Un secteur alléchant

Reste que la menace sur les grands industriels, et en particulier l’aéronautique, n’est pas nouvelle, même si un Asco vient récemment d’en rappeler la réalité. Début 2014, on apprenait ainsi, par la voix de Websense, que les acteurs français de l’industrie aéronautique, spatiale et militaire avaient fait l’objet d’une attaque par point d’eau. Un peu plus tard, Reuters affirmait que Snecma comptait parmi les victimes. En 2016, la division 42 de Palo Alto Networks détaillait un cheval de Troie taillé pour macOS et apparemment utilisé pour cibler des acteurs précis de l’industrie aéronautique.

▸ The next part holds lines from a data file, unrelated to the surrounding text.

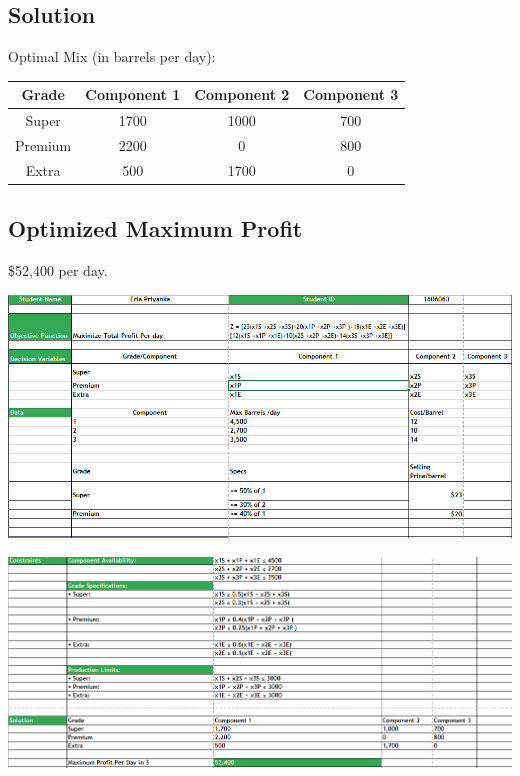 \documentclass[10pt]{article}
\begin{document}
\subsection*{Solution}
Optimal Mix (in barrels per day):

\begin{tabular}{|c|c|c|c|}
\hline
Grade & Component 1 & Component 2 & Component 3 \\
\hline
Super & 1700 & 1000 & 700 \\
Premium & 2200 & 0 & 800 \\
Extra & 500 & 1700 & 0 \\
\hline
\end{tabular}

\subsection*{Optimized Maximum Profit}
\$52,400 per day.

\begin{center}
    \includegraphics[width=\textwidth]{Q1.PNG} 
\end{center} 
\vspace{30pt}

\begin{center}
    \includegraphics[width=\textwidth]{Q12.PNG} 
\end{center} 
\end{document}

En tout début d’année, c’était Airbus lui-même qui reconnaissait, sans le détailler, un « incident » de sécurité. Début 2016, Stéphane Lenco, alors RSSI d’Airbus, passé chez Thales en fin d’année dernière, expliquait d’ailleurs que le groupe aéronautique européen faisait l’objet de « milliers de tentatives d’attaque » par jour, la plupart ne représentant pas de réelle menace. Parmi celles-ci, une dizaine, quotidiennement, méritaient investigation, dont des attaques soutenues par des États. Et de préciser alors que ces pirates-là « existent, et ils entrent ».

Des menaces importantes

Surtout, la publication de son rapport d’activité 2018 a été récemment l’occasion pour l’Anssi de souligner l’importance du sujet : « en ciblant un ou plusieurs intermédiaires (fournisseur, prestataire, etc.), les attaquants parviennent à contourner les mesures de sécurité de très grandes organisations, pourtant de plus en plus conscientes du risque numérique ». Et justement, « la compromission d’un seul intermédiaire suffit parfois à accéder à plusieurs organisations ».

Les attaques par rebond avaient été évoquées en ouverture du Forum International de la Cybersécurité (FIC), fin janvier, à Lille. Difficile d’imaginer, dans ce contexte, que le message choisi par l’Anssi pour 2019 l’ait été au hasard : « tous connectés, tous impliqués, tous responsables ».

Une attribution délicate

Mais attention encore une fois à la tentation de l’attribution. Nos confrères de l’AFP faisaient état de sources évoquant le groupe APT10, réputé pour ses attaques sur la chaîne logistique de cibles à haut profil, visant notamment les fournisseurs de services managés. Il est soupçonné de liens avec le renseignement chinois, à l’instar d’un autre groupe, APT31, que d’autres experts, de Microsoft cette fois-ci, estiment avoir été à la manœuvre contre Visma. Pour Duo Security, APT10 et APT31 pourraient être étroitement liés. Le premier était soupçonné, en début d’année, d’être derrière l’attaque ayant visé Airbus.

Mais Context Information Security estime « si l’implication [d’APT10 ou du ministère de la Sécurité intérieure de la province de Jiangsu] ne peut pas être écartée, les indices disponibles suggèrent que cette campagne est le travail d’un groupe distinct ».